The protocol describes and prescribes the "expected behavior" (a specification) while the library is an "actual implementation" of this set of rules. Precisely stating what is expected of a supplier of a service and a user of that service is essential. Having good (easy-to-understand, encouraging efficient use, not error-prone, supporting testing, etc.) interfaces is probably the most important single aspect of code organization.
Correctness. Assumptions not stated in an interface are easily overlooked and hard to test.
Sometimes we control the details of a set of operations by an environment variable, e.g., normal vs. verbose output or debug vs. optimized. The use of a non-local control is potentially confusing, but controls only implementation details of otherwise fixed semantics.

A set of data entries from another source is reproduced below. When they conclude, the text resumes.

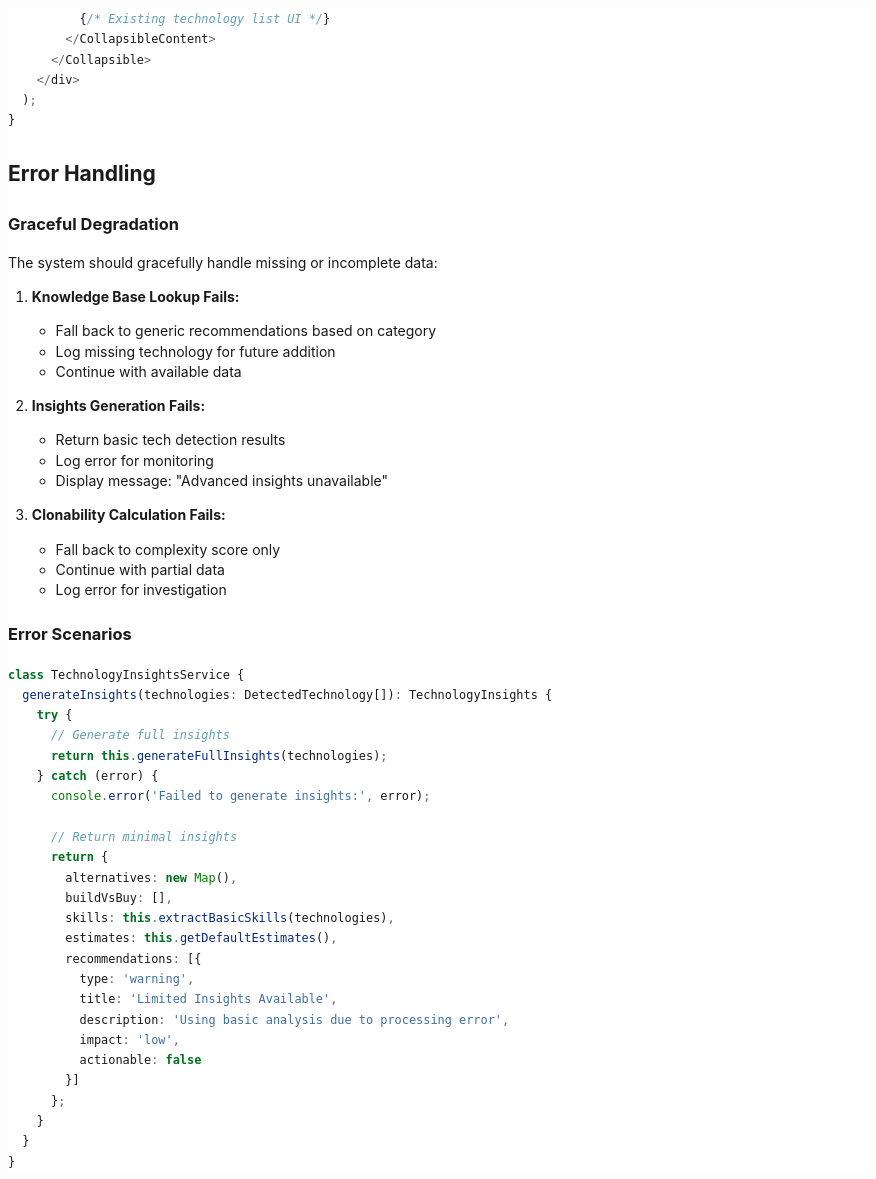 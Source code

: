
 ```typescript
          {/* Existing technology list UI */}
        </CollapsibleContent>
      </Collapsible>
    </div>
  );
}
```

## Error Handling

### Graceful Degradation

The system should gracefully handle missing or incomplete data:

1. **Knowledge Base Lookup Fails:**
   - Fall back to generic recommendations based on category
   - Log missing technology for future addition
   - Continue with available data

2. **Insights Generation Fails:**
   - Return basic tech detection results
   - Log error for monitoring
   - Display message: "Advanced insights unavailable"

3. **Clonability Calculation Fails:**
   - Fall back to complexity score only
   - Continue with partial data
   - Log error for investigation

### Error Scenarios

```typescript
class TechnologyInsightsService {
  generateInsights(technologies: DetectedTechnology[]): TechnologyInsights {
    try {
      // Generate full insights
      return this.generateFullInsights(technologies);
    } catch (error) {
      console.error('Failed to generate insights:', error);
      
      // Return minimal insights
      return {
        alternatives: new Map(),
        buildVsBuy: [],
        skills: this.extractBasicSkills(technologies),
        estimates: this.getDefaultEstimates(),
        recommendations: [{
          type: 'warning',
          title: 'Limited Insights Available',
          description: 'Using basic analysis due to processing error',
          impact: 'low',
          actionable: false
        }]
      };
    }
  }
}
```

A function should not make control-flow decisions based on the values of variables declared at namespace scope.
A function should not write to variables declared at namespace scope.

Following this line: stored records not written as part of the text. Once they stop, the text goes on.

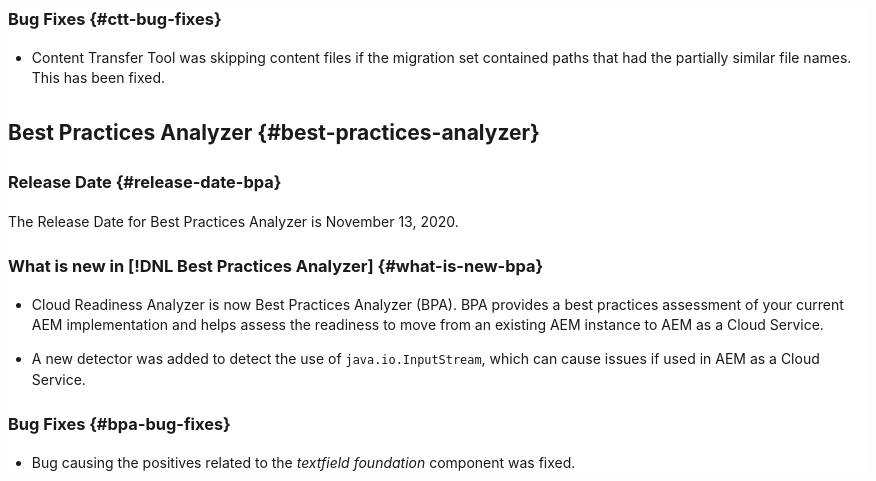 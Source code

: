 ### Bug Fixes {#ctt-bug-fixes}

* Content Transfer Tool was skipping content files if the migration set contained paths that had the partially similar file names. This has been fixed.

## Best Practices Analyzer {#best-practices-analyzer}

### Release Date {#release-date-bpa}

The Release Date for Best Practices Analyzer is November 13, 2020.

### What is new in [!DNL Best Practices Analyzer] {#what-is-new-bpa}

* Cloud Readiness Analyzer is now Best Practices Analyzer (BPA). BPA provides a best practices assessment of your current AEM implementation and helps assess the readiness to move from an existing AEM instance to AEM as a Cloud Service.

* A new detector was added to detect the use of `java.io.InputStream`, which can cause issues if used in AEM as a Cloud Service.

### Bug Fixes {#bpa-bug-fixes}

* Bug causing the positives related to the *textfield foundation* component was fixed.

Singletons are basically complicated global objects in disguise.
Types are the simplest and best documentation, improve legibility due to their well-defined meaning, and are checked at compile time.
Also, precisely typed code is often better optimized.
Elaborate from there if necessary.
If you need many parameters, probably you are missing an abstraction. Or violating the rule
One function, one task.
Life is already prone to confusion enough.
Differentiate the inputs, the processed, and the outputs.
If you can’t give the service, rethink the contract.
Don’t improvise a similar unsatisfactory solution.
Accept your fate and go a step back.
Compilation is writing down the layers, to computer instructions. If you are not going to layer it, better go directly to machine language.